Published in the Huffington Post Wednesday September 14, 2016
The Trans-Pacific Partnership trade deal, if ratified, would have a massive impact on many parts of Canadian society, from auto manufacturing, to farming, to the price of medications, to our digital rights, and many other areas.
That’s why, ever since the deal was dumped on Canadians almost a year ago by the Harper government in the dying days of its mandate, Unifor and other unions and progressive groups have been demanding a full and independent review of the deal and its impact on Canadians.
A full review would enable Canadians to weigh the merits and risks of the TPP, adding critical analysis to cross-country consultations. From there, elected representatives could make an informed decision on whether to ratify the TPP. Shortly after being elected, the Trudeau government promised such a review.
Instead, what has transpired so far falls short. Released last Friday by the Office of the Chief Economist, the report is too short and too shallow to be of any real use. To take such a massive and comprehensive trade deal, such as the TPP, and reduce it to a few pages on a website serves little purpose.
With the expected huge impact the TPP will have on the future of the auto sector– currently the focus of Unifor’s contract talks with the Detroit Three – as well as on Canada’s health, environmental, social and industry policy the release of a report with so little information is particularly disheartening.
Too much is left out. There is no look at intellectual property rights and what the deal means for drug prices or the potential for setting up a much-needed Pharmacare program in this country. The impact on supply management, and what that means for dairy farmers, processors and the milk we drink is also only partially addressed.

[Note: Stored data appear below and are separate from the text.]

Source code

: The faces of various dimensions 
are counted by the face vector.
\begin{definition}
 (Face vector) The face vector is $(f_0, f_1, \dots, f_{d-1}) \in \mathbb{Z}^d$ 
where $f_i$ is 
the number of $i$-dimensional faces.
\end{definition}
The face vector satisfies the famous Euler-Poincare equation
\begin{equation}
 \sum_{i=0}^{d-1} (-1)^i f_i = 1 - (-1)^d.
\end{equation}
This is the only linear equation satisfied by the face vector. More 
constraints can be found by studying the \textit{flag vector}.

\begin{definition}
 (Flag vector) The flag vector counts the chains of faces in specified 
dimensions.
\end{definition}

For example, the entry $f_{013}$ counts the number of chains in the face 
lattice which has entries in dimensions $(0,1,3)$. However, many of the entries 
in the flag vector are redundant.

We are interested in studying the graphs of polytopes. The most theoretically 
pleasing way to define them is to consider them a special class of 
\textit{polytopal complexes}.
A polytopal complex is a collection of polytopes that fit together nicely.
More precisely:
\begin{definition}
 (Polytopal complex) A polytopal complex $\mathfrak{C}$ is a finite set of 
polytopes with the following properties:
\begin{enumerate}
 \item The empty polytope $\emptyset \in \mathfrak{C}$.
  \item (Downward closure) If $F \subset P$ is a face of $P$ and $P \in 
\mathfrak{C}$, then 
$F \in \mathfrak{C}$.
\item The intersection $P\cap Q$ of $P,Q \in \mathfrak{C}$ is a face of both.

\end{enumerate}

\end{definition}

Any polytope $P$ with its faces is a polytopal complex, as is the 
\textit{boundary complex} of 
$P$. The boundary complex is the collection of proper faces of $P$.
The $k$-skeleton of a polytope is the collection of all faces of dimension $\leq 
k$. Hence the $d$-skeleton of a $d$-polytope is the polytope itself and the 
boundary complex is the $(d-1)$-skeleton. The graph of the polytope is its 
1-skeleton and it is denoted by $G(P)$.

There is no look at the high-tech sector, often touted as the future for our economy, or the impact of patent laws on that industry.
Most worrisome, the review doesn’t look at the TPP’s onerous Investor State Dispute Settlement system, which would allow corporations to sue government if its policies affect profits. That raises frightening questions about the implications for environmental, safety and health laws (to mention a few) that future governments might want to implement.
Where the study does look, there is little to like about the TPP.
Friday’s report predicts anemic GDP growth of 0.127 per cent by the year 2040 due to the TPP. As small as that is, it’s more than others have predicted. The pro free trade C.D. Howe Institute, for instance, predicted 0.02 per cent by 2018, while the World Bank predicted 0.08 per cent by 2035.
On auto, the review says there will be some drop in both production and investment dollars, but tries to minimize the impact by saying any increase in imports from Japan would be largely offset by a decline in imports from NAFTA countries as NAFTA preferences decline.
This is hardly a win for Canada. And it seems overly optimistic and not at all consistent with the analysis of others.
A study by John Holmes and Jeffrey Carey of Queen’s University in July, for example, found that the TPP would put the Canadian automotive industry at risk, undermining the competitiveness of assembly and small and medium-sized auto parts plants.
For good reason, the auto parts manufacturers in this country worry that the TPP will hit their industry hard, thanks to lax rules of origin regulations and rapidly disappearing tariffs with Japan (much faster than for the U.S.).
Perhaps most concerning is that the study fails to address the question of how the TPP will affect Canadian jobs. That’s because the study uses an economic modeling approach that has come under severe criticism for its unrealistic underlying assumptions – which tend to boost the perceived GDP gains of any trade deal.
How unrealistic is the model? It assumes job losses, exchange rate fluctuations and technological advancements won’t happen. In other words, the study doesn’t seek to determine how TPP will affect jobs in Canada, because it assumes no one can be laid off.
It is unsettling that any proper analysis of the TPP would choose to ignore the fundamental question of jobs.
The risks from the TPP are simply too high to justify the paltry gains that even an overly optimistic review can offer. This review should be treated as just one contribution to Ottawa’s TPP consultations, continuing to the end of October.
It is one among tens of thousands of other informed opinions on this deal. Our elected representatives need to give each of them careful consideration. The stakes are too high to do otherwise.